Of course, there's no single answer to that question. But there are a variety of new technologies and processes that promise to allow carriers to dish up bandwidth, latency limitations and other performance parameters to suit the palates of a variety of customers and applications.
What's on the Menu
One of the key issues under discussion by the Internet Engineering Task Force (IETF) (www.ietf.org) is multiprotocol label switching protocol (MPLS). According to most accounts, MPLS is a derivation of flow switching and tag switching, concepts presented to the industry by Ipsilon (now owned by Nokia) and Cisco Systems (www.cisco.com), respectively, a few years ago. However, Ascend Communications Inc. (www.ascend.com), Cisco and IBM Corp. (www.ibm.com) authored the original IETF framework document for MPLS, says Fred Sammartino, director of IP product marketing for Ascend.
MPLS attaches a label to a particular group of packets that need to get to a particular destination. The baseline idea of MPLS--for which the IETF is expected to issue a first draft in mid-1999--is to improve performance on IP router backbones (which operate at Layer 3) by introducing Layer 2 switching. Layer 3 IP routing operates on a software-based hop-by-hop basis, meaning it looks up destination addresses for each and every packet.
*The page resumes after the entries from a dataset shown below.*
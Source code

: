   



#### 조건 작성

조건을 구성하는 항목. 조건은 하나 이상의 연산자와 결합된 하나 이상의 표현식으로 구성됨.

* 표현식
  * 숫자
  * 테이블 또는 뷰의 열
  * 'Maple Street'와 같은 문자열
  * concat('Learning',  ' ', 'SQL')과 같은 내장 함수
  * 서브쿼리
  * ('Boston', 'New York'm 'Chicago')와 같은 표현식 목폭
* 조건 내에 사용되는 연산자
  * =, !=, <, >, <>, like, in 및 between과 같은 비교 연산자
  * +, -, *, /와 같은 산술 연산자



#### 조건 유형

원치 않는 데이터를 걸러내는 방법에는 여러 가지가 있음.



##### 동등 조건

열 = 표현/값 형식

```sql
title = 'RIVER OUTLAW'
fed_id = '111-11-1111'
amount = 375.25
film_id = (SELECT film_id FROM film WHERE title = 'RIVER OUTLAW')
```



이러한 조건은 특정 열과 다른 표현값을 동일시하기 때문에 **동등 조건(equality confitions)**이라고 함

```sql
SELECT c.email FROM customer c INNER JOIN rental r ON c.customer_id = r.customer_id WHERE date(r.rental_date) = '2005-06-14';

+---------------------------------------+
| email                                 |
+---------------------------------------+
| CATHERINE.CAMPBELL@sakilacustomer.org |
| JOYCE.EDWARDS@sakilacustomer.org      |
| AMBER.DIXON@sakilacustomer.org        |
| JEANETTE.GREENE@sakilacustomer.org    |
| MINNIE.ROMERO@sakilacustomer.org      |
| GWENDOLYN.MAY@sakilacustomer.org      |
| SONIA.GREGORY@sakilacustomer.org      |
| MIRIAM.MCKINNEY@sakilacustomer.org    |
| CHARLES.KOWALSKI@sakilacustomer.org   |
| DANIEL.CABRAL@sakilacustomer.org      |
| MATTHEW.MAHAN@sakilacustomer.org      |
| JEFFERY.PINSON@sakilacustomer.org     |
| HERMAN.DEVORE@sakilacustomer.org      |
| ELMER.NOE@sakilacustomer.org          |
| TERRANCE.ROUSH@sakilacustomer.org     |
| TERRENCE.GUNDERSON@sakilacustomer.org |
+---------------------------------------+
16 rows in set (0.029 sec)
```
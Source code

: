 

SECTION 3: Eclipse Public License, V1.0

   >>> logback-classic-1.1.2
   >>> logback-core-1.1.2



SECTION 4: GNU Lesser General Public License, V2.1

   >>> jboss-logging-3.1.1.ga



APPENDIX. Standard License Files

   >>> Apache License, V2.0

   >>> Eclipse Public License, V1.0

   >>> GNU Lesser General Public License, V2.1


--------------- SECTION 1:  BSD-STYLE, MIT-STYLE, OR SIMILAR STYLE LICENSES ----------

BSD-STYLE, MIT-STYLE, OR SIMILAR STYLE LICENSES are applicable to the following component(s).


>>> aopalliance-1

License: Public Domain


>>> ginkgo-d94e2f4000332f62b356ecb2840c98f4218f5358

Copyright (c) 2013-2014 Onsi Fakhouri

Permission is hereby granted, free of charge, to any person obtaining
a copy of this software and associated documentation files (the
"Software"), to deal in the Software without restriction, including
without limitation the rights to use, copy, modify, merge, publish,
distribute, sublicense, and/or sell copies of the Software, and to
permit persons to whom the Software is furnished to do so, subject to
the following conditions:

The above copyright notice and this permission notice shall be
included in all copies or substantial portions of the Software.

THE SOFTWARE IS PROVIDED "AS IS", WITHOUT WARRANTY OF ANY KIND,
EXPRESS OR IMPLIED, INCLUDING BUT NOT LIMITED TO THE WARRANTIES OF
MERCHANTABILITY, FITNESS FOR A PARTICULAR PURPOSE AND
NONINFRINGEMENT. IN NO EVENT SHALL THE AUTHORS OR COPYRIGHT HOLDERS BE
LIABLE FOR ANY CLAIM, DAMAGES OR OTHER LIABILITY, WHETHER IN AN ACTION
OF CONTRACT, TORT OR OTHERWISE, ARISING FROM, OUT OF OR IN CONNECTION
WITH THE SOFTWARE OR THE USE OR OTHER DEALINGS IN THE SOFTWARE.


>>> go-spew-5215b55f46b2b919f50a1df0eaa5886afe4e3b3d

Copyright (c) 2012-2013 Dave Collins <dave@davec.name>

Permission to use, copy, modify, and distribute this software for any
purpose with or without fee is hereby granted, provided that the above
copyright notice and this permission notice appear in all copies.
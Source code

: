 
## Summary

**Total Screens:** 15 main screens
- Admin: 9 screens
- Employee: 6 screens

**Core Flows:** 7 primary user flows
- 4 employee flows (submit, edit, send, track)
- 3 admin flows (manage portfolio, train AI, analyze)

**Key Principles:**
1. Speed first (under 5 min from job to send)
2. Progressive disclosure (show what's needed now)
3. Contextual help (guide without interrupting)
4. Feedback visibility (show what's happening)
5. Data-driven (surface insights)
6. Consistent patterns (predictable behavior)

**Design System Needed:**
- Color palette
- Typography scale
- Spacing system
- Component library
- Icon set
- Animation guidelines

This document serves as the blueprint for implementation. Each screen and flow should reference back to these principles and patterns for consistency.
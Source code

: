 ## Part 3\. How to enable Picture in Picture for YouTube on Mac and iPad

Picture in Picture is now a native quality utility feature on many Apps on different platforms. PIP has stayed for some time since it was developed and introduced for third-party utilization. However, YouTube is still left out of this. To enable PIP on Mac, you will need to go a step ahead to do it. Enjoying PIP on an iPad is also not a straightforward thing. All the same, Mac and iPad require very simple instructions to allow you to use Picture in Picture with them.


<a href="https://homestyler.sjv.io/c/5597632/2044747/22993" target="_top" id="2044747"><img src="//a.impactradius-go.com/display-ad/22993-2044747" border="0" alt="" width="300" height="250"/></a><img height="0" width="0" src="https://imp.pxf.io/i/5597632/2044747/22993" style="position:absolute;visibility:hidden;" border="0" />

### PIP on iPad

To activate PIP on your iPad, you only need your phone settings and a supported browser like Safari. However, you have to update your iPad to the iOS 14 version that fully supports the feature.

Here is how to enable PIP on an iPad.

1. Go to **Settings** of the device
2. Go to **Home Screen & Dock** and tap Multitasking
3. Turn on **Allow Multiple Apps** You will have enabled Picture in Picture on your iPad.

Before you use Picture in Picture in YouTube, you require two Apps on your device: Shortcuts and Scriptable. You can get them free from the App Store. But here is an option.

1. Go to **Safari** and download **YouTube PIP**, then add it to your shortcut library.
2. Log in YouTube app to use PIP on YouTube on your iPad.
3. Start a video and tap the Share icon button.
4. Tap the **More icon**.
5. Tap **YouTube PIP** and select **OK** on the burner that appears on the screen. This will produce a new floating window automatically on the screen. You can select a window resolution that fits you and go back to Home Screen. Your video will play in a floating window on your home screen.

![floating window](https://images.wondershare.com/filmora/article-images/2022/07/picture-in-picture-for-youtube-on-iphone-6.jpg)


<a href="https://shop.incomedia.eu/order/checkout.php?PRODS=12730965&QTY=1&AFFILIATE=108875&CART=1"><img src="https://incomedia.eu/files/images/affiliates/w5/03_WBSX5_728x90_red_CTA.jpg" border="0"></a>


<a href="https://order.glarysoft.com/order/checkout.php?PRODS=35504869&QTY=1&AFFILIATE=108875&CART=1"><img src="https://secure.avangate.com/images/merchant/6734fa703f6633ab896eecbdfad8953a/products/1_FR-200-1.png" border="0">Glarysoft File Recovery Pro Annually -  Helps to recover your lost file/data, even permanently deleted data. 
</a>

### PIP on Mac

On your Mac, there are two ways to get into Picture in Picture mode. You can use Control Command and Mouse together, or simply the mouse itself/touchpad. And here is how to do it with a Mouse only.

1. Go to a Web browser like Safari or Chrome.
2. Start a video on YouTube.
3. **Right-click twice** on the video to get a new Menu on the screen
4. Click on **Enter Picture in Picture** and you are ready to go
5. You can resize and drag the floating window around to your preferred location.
Layer 2, meanwhile, applies to switching technologies such as asynchronous transfer mode (ATM) and frame relay, which rely on hardware to quickly set a direct path for multiple packets headed for the same place to reach their destination.
"MPLS is an admission that some sort of connection orientation is needed in order to provide quality of service [on IP networks]," says Steve Byars, chief technical officer for Netrix Corp. (www.netrix.com).
Of course, the idea of expecting different carriers along the total route of packets to implement MPLS consistently, and/or having border protocol adjustments to adjust for differences in carrier or vendor implementation of MPLS labels is extremely complex, says Dave Schriftgiesser, director of marketing development for Lucent Technologies Inc.'s (www.lucent.com) data networking systems division.
"As a result, MPLS as an end-to-end value proposition for the world's IP traffic is weak," he says. "The other side of the coin is that, as more and more backbone providers implement MPLS, traffic flows do improve."
Although the IETF has not issued the final draft of MPLS, several vendors already have come out with products based on this concept. Ascend's IP Navigator and Cisco's 7200 and 7500 routers and LS1010 and BPX 8650 ATM switches (all of which support tag switching) are examples of such products.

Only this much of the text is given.